Control verbosity with RUST_LOG:

RUST_LOG=info — startup summary only:

{"timestamp":"...","level":"INFO","message":"config loaded","filter":"trend_with_accel","variant":"linear"}
{"timestamp":"...","level":"INFO","message":"derived F","F":[[1,1,0.5],[0,1,1],[0,0,1]]}
{"timestamp":"...","level":"INFO","message":"derived H","H":[[1,0,0]]}

RUST_LOG=debug — per-step internals:

{"timestamp":"...","level":"DEBUG","message":"predict","step":42,"x_prior":[10,0.3,0.02],"x_post":[10.3,0.3,0.02]}
{"timestamp":"...","level":"DEBUG","message":"kalman gain","K":[[0.48],[0.09],[0.01]]}
{"timestamp":"...","level":"DEBUG","message":"update","residual":[0.2],"p_diag_post":[0.48,0.19,0.01]}

EKF additionally logs the Jacobian evaluated at the current state each step at DEBUG level.

---

Example Configs

configs/trend_no_accel.toml

[filter]
name = "trend_no_accel"

[state]
variables = ["pos", "vel"]

[dynamics]
pos = "pos + vel*dt"
vel = "vel"

[observation]
variables   = ["z"]
expressions = ["pos"]

[noise]
process     = [[0.01, 0], [0, 0.01]]
measurement = [[1.0]]

[initial]
state      = [0.0, 0.0]
covariance = [[1, 0], [0, 1]]

configs/trend_with_accel.toml

[filter]
name = "trend_with_accel"

[state]
variables = ["pos", "vel", "acc"]

[dynamics]
pos = "pos + vel*dt + 0.5*acc*dt^2"
vel = "vel + acc*dt"
acc = "acc"

[observation]
variables   = ["z"]
expressions = ["pos"]

[noise]
process     = [[0.01,0,0],[0,0.01,0],[0,0,0.01]]
measurement = [[1.0]]

[initial]
state      = [0.0, 0.0, 0.0]
covariance = [[1,0,0],[0,1,0],[0,0,1]]

configs/constant_velocity.toml

[filter]
name = "constant_velocity"

[state]
variables = ["pos", "vel"]

[dynamics]
pos = "pos + vel*dt"
vel = "vel"

[observation]
variables   = ["z"]
expressions = ["pos"]

[noise]
process     = [[0.1, 0], [0, 0.1]]
measurement = [[5.0]]

[initial]
state      = [0.0, 0.0]
covariance = [[10, 0], [0, 10]]

Pendulum (EKF with trig)

[filter]
name = "pendulum"

[state]
variables = ["theta", "omega"]

[dynamics]
theta = "theta + omega*dt"
omega = "omega - 9.81*sin(theta)*dt"

[observation]
variables   = ["z"]
expressions = ["theta"]

[noise]
process     = [[0.001, 0], [0, 0.001]]
measurement = [[0.1]]

[initial]
state      = [0.1, 0.0]
covariance = [[0.1, 0], [0, 0.1]]

---

Language Integration

The CLI communicates exclusively via stdin/stdout JSON lines — no language-specific bindings required. Any language that can spawn a child process works identically.

Python

import subprocess, json

proc = subprocess.Popen(
    ["./target/release/kalix", "--config", "configs/trend_with_accel.toml", "--mode", "live"],
    stdin=subprocess.PIPE, stdout=subprocess.PIPE, stderr=subprocess.PIPE, text=True
)

# Read the ready event
ready = json.loads(proc.stdout.readline())
print(f"Filter ready: {ready['filter']} ({ready['variant']})")

# Normal observation
proc.stdin.write(json.dumps({"t": 1000.0, "dt": 1.0, "z": [10.3]}) + "\n")
proc.stdin.flush()
result = json.loads(proc.stdout.readline())
print(f"pos={result['x']['pos']:.3f}, vel={result['x']['vel']:.3f}")

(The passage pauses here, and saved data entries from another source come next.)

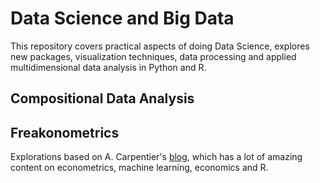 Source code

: # Data Science and Big Data

This repository covers practical aspects of doing Data Science, explores new packages, visualization techniques, data processing and applied multidimensional data analysis in Python and R.


## Compositional Data Analysis

## Freakonometrics
Explorations based on A. Carpentier's [blog](https://freakonometrics.hypotheses.org/), which has a lot of amazing content on econometrics, machine learning, economics and R.


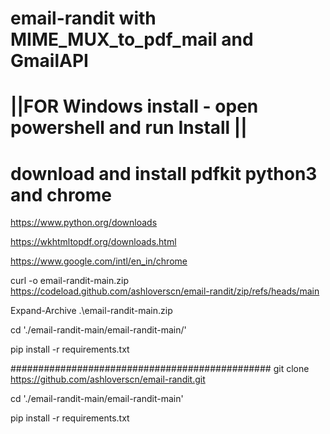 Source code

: # email-randit with MIME_MUX_to_pdf_mail and GmailAPI

# ||FOR Windows install - open powershell and run Install ||

# download and install pdfkit python3 and chrome

https://www.python.org/downloads

https://wkhtmltopdf.org/downloads.html

https://www.google.com/intl/en_in/chrome

curl -o email-randit-main.zip https://codeload.github.com/ashloverscn/email-randit/zip/refs/heads/main

Expand-Archive .\email-randit-main.zip

cd './email-randit-main/email-randit-main/'

pip install -r requirements.txt

###############################################
git clone https://github.com/ashloverscn/email-randit.git

cd './email-randit-main/email-randit-main'

pip install -r requirements.txt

# Predict-only (sensor dropout)
proc.stdin.write(json.dumps({"t": 1001.0, "dt": 1.0, "z": None}) + "\n")
proc.stdin.flush()
result = json.loads(proc.stdout.readline())
print(f"predict-only: pos={result['x']['pos']:.3f}")

proc.stdin.close()
proc.wait()

Python — backtest from file

import subprocess, json

proc = subprocess.Popen(
    ["./target/release/kalix", "--config", "configs/trend_with_accel.toml", "--input", "prices.jsonl"],
    stdout=subprocess.PIPE, text=True
)

results = []
for line in proc.stdout:
    msg = json.loads(line)
    if msg.get("event") == "ready":
        continue
    if msg.get("event") == "summary":
        print(f"Done: {msg['steps']} steps, {msg['predict_only_steps']} predict-only")
        break
    results.append(msg)  # full per-step audit record

proc.wait()

TypeScript

import { spawn } from "child_process";
import * as readline from "readline";

const proc = spawn("./target/release/kalix", [
  "--config",
  "configs/trend_with_accel.toml",
  "--mode",
  "live",
]);

const rl = readline.createInterface({ input: proc.stdout });

rl.on("line", (line) => {
  const msg = JSON.parse(line);
  if (msg.event === "ready") {
    console.log("Filter ready:", msg.filter, msg.variant);
    return;
  }
  console.log("pos:", msg.x.pos, "vel:", msg.x.vel);
});

// Normal observation
proc.stdin.write(
  JSON.stringify({ t: Date.now() / 1000, dt: 1.0, z: [10.3] }) + "\n",
);

// Predict-only (sensor dropout)
proc.stdin.write(
  JSON.stringify({ t: Date.now() / 1000 + 1, dt: 1.0, z: null }) + "\n",
);

---

Tests

Two clearly separated test concerns:

Section 1 — Design: verify TOML -> matrix derivation. Uses exact equality — safe because all F/H entries are integers or IEEE-754-exact fractions (0.5, 0.125).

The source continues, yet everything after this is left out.